İktidara ders vermek ve kasedi başa sarmamak!

Seçimler için son düzlüğe girilirken, gündeme "ders vermek" kavramı girdi. "Beka" tartışması yeterli olmayınca, önce İçişleri Bakanı Süleyman Soylu, "Sevgili milletim bizi Kandil'in önünde boynumuzu eğik bırakmayın ne olursunuz? Aynı zamanda FETÖ denilen şarlatana bizi güldürmeyin. Elimizi aynanın karşısında zayıf bağlattırmayın. Bizi zayıfa düşürmeyin. Bu seçim ders verme seçimi değildir." dedi.

Bu yaklaşımı Tayyip Erdoğan da beğenmiş olacak ki o da "Birileri AK Parti'ye ders vermek istiyormuş. Dönem ders verilecek değil, iki elin parmakları gibi sımsıkı bir araya gelinecek dönemdir." ifadelerini kullandı.

***

Ders vermek, "sert bir karşılıkla yola getirmek, haddini bildirmek" olarak tanımlanıyor. Seçimlerde AKP iktidarına ciddi bir ders verilmesi hatta kulağının çekilmesi gerektiği yolunda başta Meral Akşener olmak üzere, muhalefet liderlerinin kullandığı sözler var ama iktidara ders verme düşüncesi, AKP'ye oy veren seçmen arasında kendiliğinden gelişti. İktidar, bu sebeple "ne olursunuz" diye yalvarırcasına destek istiyor.

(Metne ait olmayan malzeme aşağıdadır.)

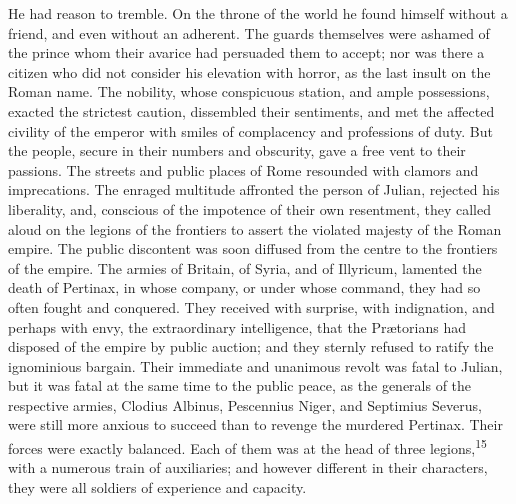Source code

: 
He had reason to tremble. On the throne of the world he found
himself without a friend, and even without an adherent. The
guards themselves were ashamed of the prince whom their avarice
had persuaded them to accept; nor was there a citizen who did not
consider his elevation with horror, as the last insult on the
Roman name. The nobility, whose conspicuous station, and ample
possessions, exacted the strictest caution, dissembled their
sentiments, and met the affected civility of the emperor with
smiles of complacency and professions of duty. But the people,
secure in their numbers and obscurity, gave a free vent to their
passions. The streets and public places of Rome resounded with
clamors and imprecations. The enraged multitude affronted the
person of Julian, rejected his liberality, and, conscious of the
impotence of their own resentment, they called aloud on the
legions of the frontiers to assert the violated majesty of the
Roman empire. The public discontent was soon diffused from the
centre to the frontiers of the empire. The armies of Britain, of
Syria, and of Illyricum, lamented the death of Pertinax, in whose
company, or under whose command, they had so often fought and
conquered. They received with surprise, with indignation, and
perhaps with envy, the extraordinary intelligence, that the
Prætorians had disposed of the empire by public auction; and they
sternly refused to ratify the ignominious bargain. Their
immediate and unanimous revolt was fatal to Julian, but it was
fatal at the same time to the public peace, as the generals of
the respective armies, Clodius Albinus, Pescennius Niger, and
Septimius Severus, were still more anxious to succeed than to
revenge the murdered Pertinax. Their forces were exactly
balanced. Each of them was at the head of three legions,\textsuperscript{15} with
a numerous train of auxiliaries; and however different in their
characters, they were all soldiers of experience and capacity.


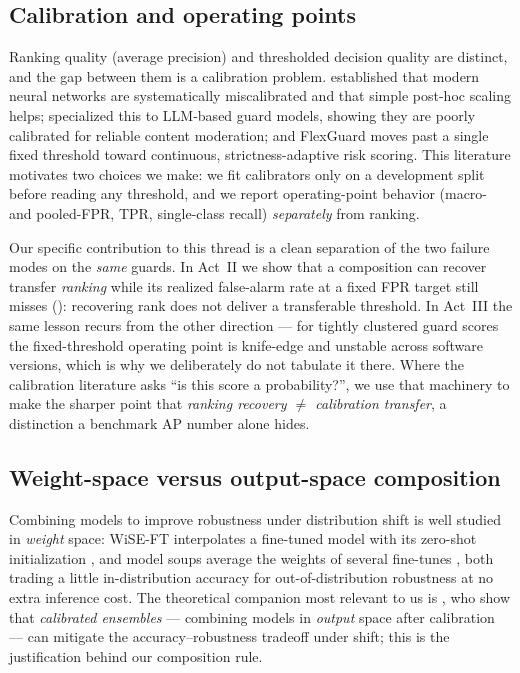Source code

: \subsection{Calibration and operating points}
\label{sec:related-calibration}
Ranking quality (average precision) and thresholded decision quality are distinct, and the gap between
them is a calibration problem. \citet{guo2017calibration} established that modern neural networks are
systematically miscalibrated and that simple post-hoc scaling helps; \citet{liu2025calibration}
specialized this to LLM-based guard models, showing they are poorly calibrated for reliable content
moderation; and FlexGuard \citep{flexguard2026} moves past a single fixed threshold toward continuous,
strictness-adaptive risk scoring. This literature motivates two choices we make: we fit calibrators only
on a development split before reading any threshold, and we report operating-point behavior (macro- and
pooled-FPR, TPR, single-class recall) \emph{separately} from ranking.

Our specific contribution to this thread is a clean separation of the two failure modes on the \emph{same}
guards. In Act~II we show that a composition can recover transfer \emph{ranking} while its realized
false-alarm rate at a fixed FPR target still misses (): recovering rank does
not deliver a transferable threshold. In Act~III the same lesson recurs from the other direction --- for
tightly clustered guard scores the fixed-threshold operating point is knife-edge and unstable across
software versions, which is why we deliberately do not tabulate it there. Where the calibration
literature asks ``is this score a probability?'', we use that machinery to make the sharper point that
\emph{ranking recovery $\neq$ calibration transfer}, a distinction a benchmark AP number alone hides.

\subsection{Weight-space versus output-space composition}
\label{sec:related-composition}
Combining models to improve robustness under distribution shift is well studied in \emph{weight} space:
WiSE-FT interpolates a fine-tuned model with its zero-shot initialization \citep{wortsman2022wiseft},
and model soups average the weights of several fine-tunes \citep{wortsman2022modelsoups}, both trading a
little in-distribution accuracy for out-of-distribution robustness at no extra inference cost. The
theoretical companion most relevant to us is \citet{kumar2022calibrated}, who show that \emph{calibrated
ensembles} --- combining models in \emph{output} space after calibration --- can mitigate the
accuracy--robustness tradeoff under shift; this is the justification behind our composition rule.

Yeri gelmişken hatırlatmadan geçmek olmaz? 17 yıl boyunca Kandil'in önünde, İmralı'nın önünde ve Pensilvanya'nın önünde kimin boynu eğik durdu? Kim, Abdullah Öcalan'ın adamları önünde el bağladı? Oslo'da, Habur'da, Dolmabahçe'de kim, Türkiye'yi zayıf düşürdü? FETÖ ile aynı menzile yürürken, kim, ne istediyseler verdi? Türk ordusuna kumpas kurulması için "Savcı bulun, delillendirin" diye talimat vererek sonuçta Türkiye'yi 15 Temmuz darbe girişimine kim sürükledi?

***

Süleyman Soylu, "Ben son 40-45 gündür Türkiye'yi adım adım gezerken 'Sen İçişleri Bakanısın, niye geziyorsun?' dediler. Bu iş en çok beni ilgilendirir. Eğer bu ülkede bir istikrarsızlık söz konusu olursa karışacak Doğu ve Güneydoğu, karışacak şehirlerimiz. Milletimizin huzurunu tekrar kaçıracaklar. Tekrar kasedi başa sarmamak için ben anlatmak zorundayım" dedi.

Aslında AKP seçmeninde "ders vermek" niyeti, tam da "kasedi başa sarmamak" için oluştu!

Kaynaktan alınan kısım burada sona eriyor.